Twitter hayatımıza bir girdi pir girdi. Bazılarımız için onsuz bir hayat çok yavan. Çabucak alıştık yalnızca 140 karakterle film eleştirmeye, politika yapmaya, hatta aşk ilan etmeye... Herkes kendi meşrebince kullanıyor bu alanı, kimi ayaklanma örgütlüyor, kimi halkla ilişkiler çalışması yapıyor. Klinik psikolog Deniz Erdem ise 140 karakterlik bu âlemde kendi tabiriyle 'mini terapi'ler yapıyor. Her gün yüzlerce insanın derdini dinliyor, profesyonel önerilerde bulunuyor. Seans, Erdem'in terapi_defteri adlı hesabından attığı "Hazırım, sorularınızı yazın," tweet'iyle başlıyor. Koç Üniversitesi mezunu, bir çocuk annesi Erdem aynı zaman karikatürist Selçuk Erdem'in eşi.
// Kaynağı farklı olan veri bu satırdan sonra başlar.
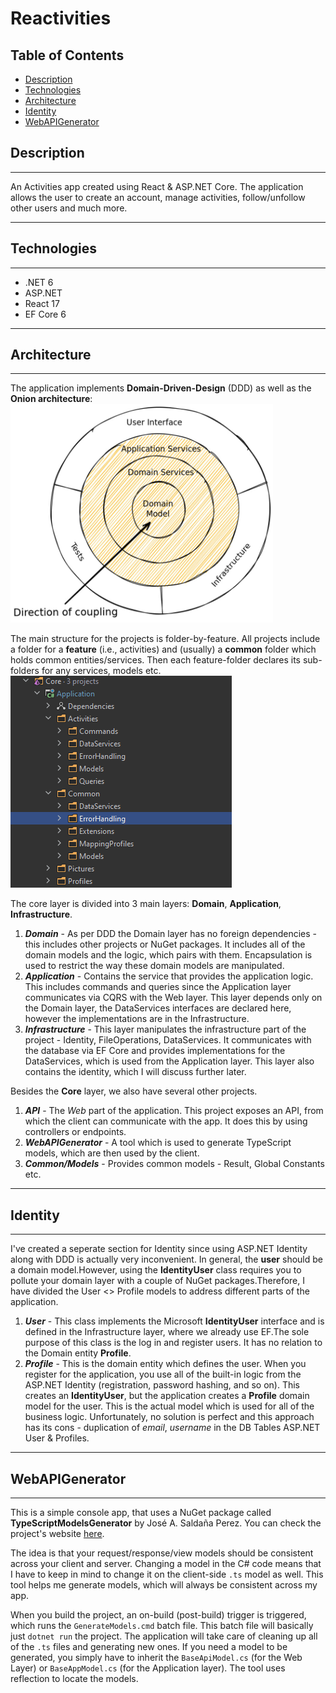 

# Reactivities


## Table of Contents






- [Description](#description)
- [Technologies](#technologies)
- [Architecture](#architecture)
- [Identity](#identity)
- [WebAPIGenerator](#webAPIGenerator)


## Description
---


An Activities app created using React &amp; ASP.NET Core. The application allows the user to create an account, manage activities, follow/unfollow other users and much more.  


---
## Technologies
---
- .NET 6
- ASP.NET
- React 17
- EF Core 6


---
## Architecture
---
The application implements **Domain-Driven-Design** (DDD) as well as the **Onion architecture**:
<img src="docs\onion_architecture.jpg" width="420" height="350" />


The main structure for the projects is folder-by-feature. All projects include a folder for a **feature** (i.e., activities) and (usually) a **common** folder which holds common entities/services. Then each feature-folder declares its sub-folders for any services, models etc.
<img src="docs\folderStructure.PNG"/>


The core layer is divided into 3 main layers: **Domain**, **Application**, **Infrastructure**.


1. ***Domain*** - As per DDD the Domain layer has no foreign dependencies - this includes other projects or NuGet packages. It includes all of the domain models and the logic, which pairs with them. Encapsulation is used to restrict the way these domain models are manipulated.
2. ***Application*** - Contains the service that provides the application logic. This includes commands and queries since the Application layer communicates via CQRS with the Web layer. This layer depends only on the Domain layer, the DataServices interfaces are declared here, however the implementations are in the Infrastructure.
3. ***Infrastructure*** - This layer manipulates the infrastructure part of the project - Identity, FileOperations, DataServices. It communicates with the database via EF Core and provides implementations for the DataServices, which is used from the Application layer. This layer also contains the identity, which I will discuss further later.


Besides the **Core** layer, we also have several other projects.


1. ***API*** - The *Web* part of the application. This project exposes an API, from which the client can communicate with the app. It does this by using controllers or endpoints.
2. ***WebAPIGenerator*** - A tool which is used to generate TypeScript models, which are then used by the client.
3. ***Common/Models*** - Provides common models - Result, Global Constants etc.


---
## Identity
---
I've created a seperate section for Identity since using ASP.NET Identity along with DDD is actually very inconvenient. In general, the **user** should be a domain model.However, using the **IdentityUser** class requires you to pollute your domain layer with a couple of NuGet packages.Therefore, I have divided the User <> Profile models to address different parts of the application.


1. ***User*** - This class implements the Microsoft **IdentityUser** interface and is defined in the Infrastructure layer, where we already use EF.The sole purpose of this class is the log in and register users. It has no relation to the Domain entity **Profile**.
2. ***Profile*** - This is the domain entity which defines the user. When you register for the application, you use all of the built-in logic from the ASP.NET Identity (registration, password hashing, and so on). This creates an **IdentityUser**, but the application creates a **Profile** domain model for the user. This is the actual model which is used for all of the business logic. Unfortunately, no solution is perfect and this approach has its cons - duplication of *email*, *username* in the DB Tables ASP.NET User & Profiles.

---
## WebAPIGenerator
---
This is a simple console app, that uses a NuGet package called **TypeScriptModelsGenerator** by José A. Saldaña Perez. You can check the project's website [here](https://www.typescriptmodelsgenerator.com/).

The idea is that your request/response/view models should be consistent across your client and server. Changing a model in the C# code means that I have to keep in mind to change it on the client-side ```.ts``` model as well. This tool helps me generate models, which will always be consistent across my app.

When you build the project, an on-build (post-build) trigger is triggered, which runs the ```GenerateModels.cmd``` batch file. This batch file will basically just ```dotnet run``` the project. The application will take care of cleaning up all of the ```.ts``` files and generating new ones. If you need a model to be generated, you simply have to inherit the ```BaseApiModel.cs``` (for the Web Layer) or ```BaseAppModel.cs``` (for the Application layer). The tool uses reflection to locate the models.
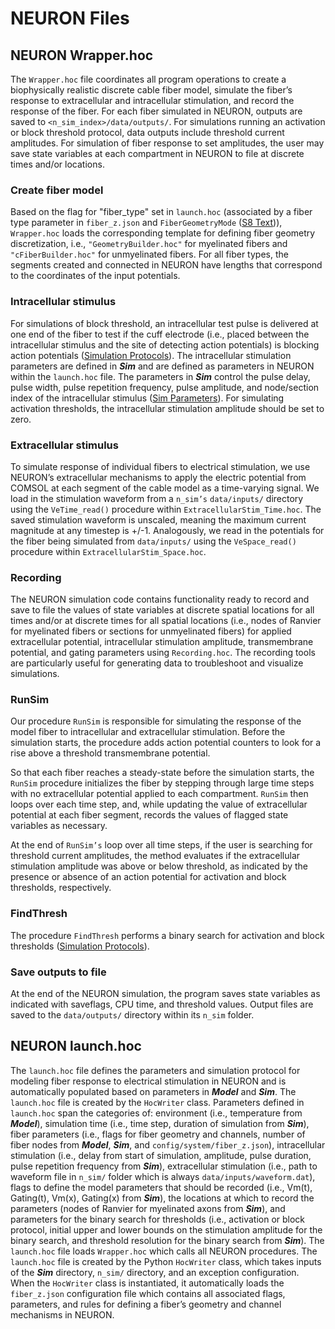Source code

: # NEURON Files
## NEURON Wrapper.hoc

The ```Wrapper.hoc``` file coordinates all program operations to create a
biophysically realistic discrete cable fiber model, simulate the fiber’s
response to extracellular and intracellular stimulation, and record the
response of the fiber. For each fiber simulated in NEURON, outputs are
saved to ```<n_sim_index>/data/outputs/```. For simulations running an
activation or block threshold protocol, data outputs include threshold
current amplitudes. For simulation of fiber response to set amplitudes,
the user may save state variables at each compartment in NEURON to file
at discrete times and/or locations.

###  Create fiber model

Based on the flag for "fiber\_type" set in ```launch.hoc``` (associated by a
fiber type parameter in ```fiber_z.json``` and ```FiberGeometryMode``` ([S8 Text](S8-JSON-file-parameter-guide))),
```Wrapper.hoc``` loads the corresponding template for defining fiber geometry
discretization, i.e., ```"GeometryBuilder.hoc"``` for myelinated fibers and
```"cFiberBuilder.hoc"``` for unmyelinated fibers. For all fiber types, the
segments created and connected in NEURON have lengths that correspond to
the coordinates of the input potentials.

###  Intracellular stimulus

For simulations of block threshold, an intracellular test pulse is
delivered at one end of the fiber to test if the cuff electrode (i.e.,
placed between the intracellular stimulus and the site of detecting
action potentials) is blocking action potentials ([Simulation Protocols](../Running_ASCENT/Info.md#simulation-protocols)). The intracellular
stimulation parameters are defined in ***Sim*** and are defined as
parameters in NEURON within the ```launch.hoc``` file. The parameters in
***Sim*** control the pulse delay, pulse width, pulse repetition
frequency, pulse amplitude, and node/section index of the intracellular
stimulus ([Sim Parameters](../JSON/JSON_parameters/sim)). For simulating activation thresholds, the intracellular
stimulation amplitude should be set to zero.

###  Extracellular stimulus

To simulate response of individual fibers to electrical stimulation, we
use NEURON’s extracellular mechanisms to apply the electric potential
from COMSOL at each segment of the cable model as a time-varying signal.
We load in the stimulation waveform from a ```n_sim’s``` ```data/inputs/```
directory using the ```VeTime_read()``` procedure within
```ExtracellularStim_Time.hoc```. The saved stimulation waveform is unscaled,
meaning the maximum current magnitude at any timestep is +/-1.
Analogously, we read in the potentials for the fiber being simulated
from ```data/inputs/``` using the ```VeSpace_read()``` procedure within
```ExtracellularStim_Space.hoc```.

###  Recording

The NEURON simulation code contains functionality ready to record and
save to file the values of state variables at discrete spatial locations
for all times and/or at discrete times for all spatial locations (i.e.,
nodes of Ranvier for myelinated fibers or sections for unmyelinated
fibers) for applied extracellular potential, intracellular stimulation
amplitude, transmembrane potential, and gating parameters using
```Recording.hoc```. The recording tools are particularly useful for
generating data to troubleshoot and visualize simulations.

###  RunSim

Our procedure ```RunSim``` is responsible for simulating the response of the
model fiber to intracellular and extracellular stimulation. Before the
simulation starts, the procedure adds action potential counters to look
for a rise above a threshold transmembrane potential.

So that each fiber reaches a steady-state before the simulation starts,
the ```RunSim``` procedure initializes the fiber by stepping through large
time steps with no extracellular potential applied to each compartment.
```RunSim``` then loops over each time step, and, while updating the value of
extracellular potential at each fiber segment, records the values of
flagged state variables as necessary.

At the end of ```RunSim’s``` loop over all time steps, if the user is
searching for threshold current amplitudes, the method evaluates if the
extracellular stimulation amplitude was above or below threshold, as
indicated by the presence or absence of an action potential for
activation and block thresholds, respectively.

###  FindThresh

The procedure ```FindThresh``` performs a binary search for activation and
block thresholds ([Simulation Protocols](../Running_ASCENT/Info.md#simulation-protocols)).

###  Save outputs to file

At the end of the NEURON simulation, the program saves state variables
as indicated with saveflags, CPU time, and threshold values. Output
files are saved to the ```data/outputs/``` directory within its ```n_sim``` folder.

## NEURON launch.hoc
The ```launch.hoc``` file defines the parameters and simulation protocol for
modeling fiber response to electrical stimulation in NEURON and is
automatically populated based on parameters in ***Model*** and
***Sim***. The ```launch.hoc``` file is created by the ```HocWriter``` class.
Parameters defined in ```launch.hoc``` span the categories of: environment
(i.e., temperature from ***Model***), simulation time (i.e., time step,
duration of simulation from ***Sim***), fiber parameters (i.e., flags
for fiber geometry and channels, number of fiber nodes from ***Model***,
***Sim***, and ```config/system/fiber_z.json```), intracellular stimulation
(i.e., delay from start of simulation, amplitude, pulse duration, pulse
repetition frequency from ***Sim***), extracellular stimulation (i.e.,
path to waveform file in ```n_sim/``` folder which is always
```data/inputs/waveform.dat```), flags to define the model parameters that
should be recorded (i.e., Vm(t), Gating(t), Vm(x), Gating(x) from
***Sim***), the locations at which to record the parameters (nodes of
Ranvier for myelinated axons from ***Sim***), and parameters for the
binary search for thresholds (i.e., activation or block protocol,
initial upper and lower bounds on the stimulation amplitude for the
binary search, and threshold resolution for the binary search from
***Sim***). The ```launch.hoc``` file loads ```Wrapper.hoc``` which calls all NEURON
procedures. The ```launch.hoc``` file is created by the Python ```HocWriter```
class, which takes inputs of the ***Sim*** directory, ```n_sim/``` directory,
and an exception configuration. When the ```HocWriter``` class is
instantiated, it automatically loads the ```fiber_z.json``` configuration
file which contains all associated flags, parameters, and rules for
defining a fiber’s geometry and channel mechanisms in NEURON.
Deniz Hanım hem 'mini terapi'leri hem de bir karikatüristle evli olmanın avantajlarını anlattı.
- Nereden aklınıza geldi sosyal medyayı terapi mecrası olarak kullanmak?
- Aslında ilk zamanlar herhangi biri gibi tweet atıyordum. Önce arkadaşlarımla başladı, sonra yabancılar retweet etti ve birden olay büyüdü. Açıkçası beklemediğim bir ilgiyle karşılaştım. Sonra tanımadığım insanlar 'Psikolog musun?' diye sormaya başladı.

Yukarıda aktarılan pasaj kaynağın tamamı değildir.